Li Xunlei, chief economist of Zhongtai Securities, a securities brokerage, and one of economists who attended the symposium with Li, said that Beijing would cut the amount of reserves that banks are required to hold at the central bank to ensure ample liquidity in the banking system as well as employ a new targeted method to help the financing of small businesses. According to Li, China’s premier mentioned the credit crunch in 2013 as a lesson to avoid.
The date of the Politburo meeting this year has not been announced, but there are growing signs that China’s leaders are preparing for the policymaking gathering amid the uncertainties of the trade war, analysts said.
For the six years since Xi became president, the Chinese leadership has always picked a day during the last week of July to review the country’s economic performance in the first half of the year and to set major economic policies for the second half.

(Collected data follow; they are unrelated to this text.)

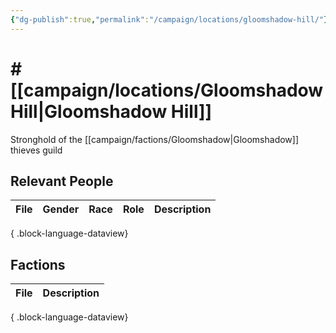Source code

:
 ```yaml
---
{"dg-publish":true,"permalink":"/campaign/locations/gloomshadow-hill/"}
---
```


# # [[campaign/locations/Gloomshadow Hill\|Gloomshadow Hill]]
Stronghold of the [[campaign/factions/Gloomshadow\|Gloomshadow]] thieves guild

## Relevant People
| File | Gender | Race | Role | Description |
| ---- | ------ | ---- | ---- | ----------- |

{ .block-language-dataview}

## Factions
| File | Description |
| ---- | ----------- |

{ .block-language-dataview}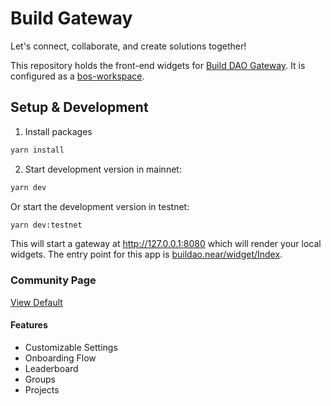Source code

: # Build Gateway

Let's connect, collaborate, and create solutions together!

This repository holds the front-end widgets for [Build DAO Gateway](https://nearbuilders.org/). It is configured as a [bos-workspace](https://github.com/nearbuilders/bos-workspace).

## Setup & Development

1. Install packages

```cmd
yarn install
```

2. Start development version in mainnet:

```cmd
yarn dev
```

Or start the development version in testnet:

```cmd
yarn dev:testnet
```

This will start a gateway at http://127.0.0.1:8080 which will render your local widgets. The entry point for this app is [buildao.near/widget/Index](http://127.0.0.1:8080/buildao.near/widget/Index).

### Community Page

[View Default](https://nearbuilders.org/build.sputnik-dao.near/widget/community)

#### Features

- Customizable Settings
- Onboarding Flow
- Leaderboard
- Groups
- Projects

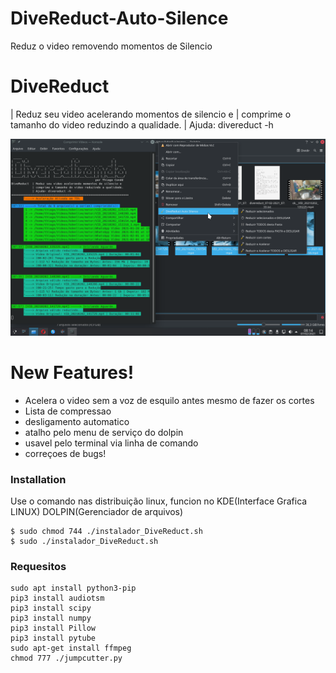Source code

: # DiveReduct-Auto-Silence
Reduz o video removendo momentos de Silencio 
# DiveReduct
  | Reduz seu video acelerando momentos de silencio e 
            | comprime o tamanho do video reduzindo a qualidade.
            | Ajuda: divereduct -h
            
 ![](https://github.com/Condiolov/DiveReduct-Auto-Silence/blob/main/Screenshot_20210207_081411.png)

# New Features!
  - Acelera o video sem a voz de esquilo antes mesmo de fazer os cortes
  - Lista de compressao
  - desligamento automatico
  - atalho pelo menu de serviço do dolpin
  - usavel pelo terminal via linha de comando
  - correçoes de bugs!

### Installation
Use o comando nas distribuição linux, funcion no KDE(Interface Grafica LINUX) DOLPIN(Gerenciador de arquivos)

```
$ sudo chmod 744 ./instalador_DiveReduct.sh 
$ sudo ./instalador_DiveReduct.sh 
```

### Requesitos
```
sudo apt install python3-pip
pip3 install audiotsm         
pip3 install scipy
pip3 install numpy
pip3 install Pillow
pip3 install pytube
sudo apt-get install ffmpeg
chmod 777 ./jumpcutter.py 
```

Last year’s meeting on July 31 came just weeks after the US imposed the first tariffs on Chinese imports and concluded that China must take steps to stabilise “employment, finance, trade, foreign investment, investment and expectations”. This statement sent a clear signal that Beijing would shift its priority from cutting debt and risky lending to ensuring stable economic growth.
“China and the US have agreed to resume trade talks after the Osaka summit, but the jury is still out whether there will be a deal – the Politburo meeting this July is expected to attach great importance on the downward pressure on the economy,” Liu Liu and Liang Hong, two economists at the China International Capital Corporation, wrote.
China’s growth rate of 6.3 per cent in the first half of the year was still within the target range of 6 to 6.5 per cent for the year, even as Beijing has largely held its monetary and fiscal policies steady, they noted. But China may have incentive to cut its interbank market interest rates if the US Federal Reserve makes its expected cuts at the end of July, the two economists added.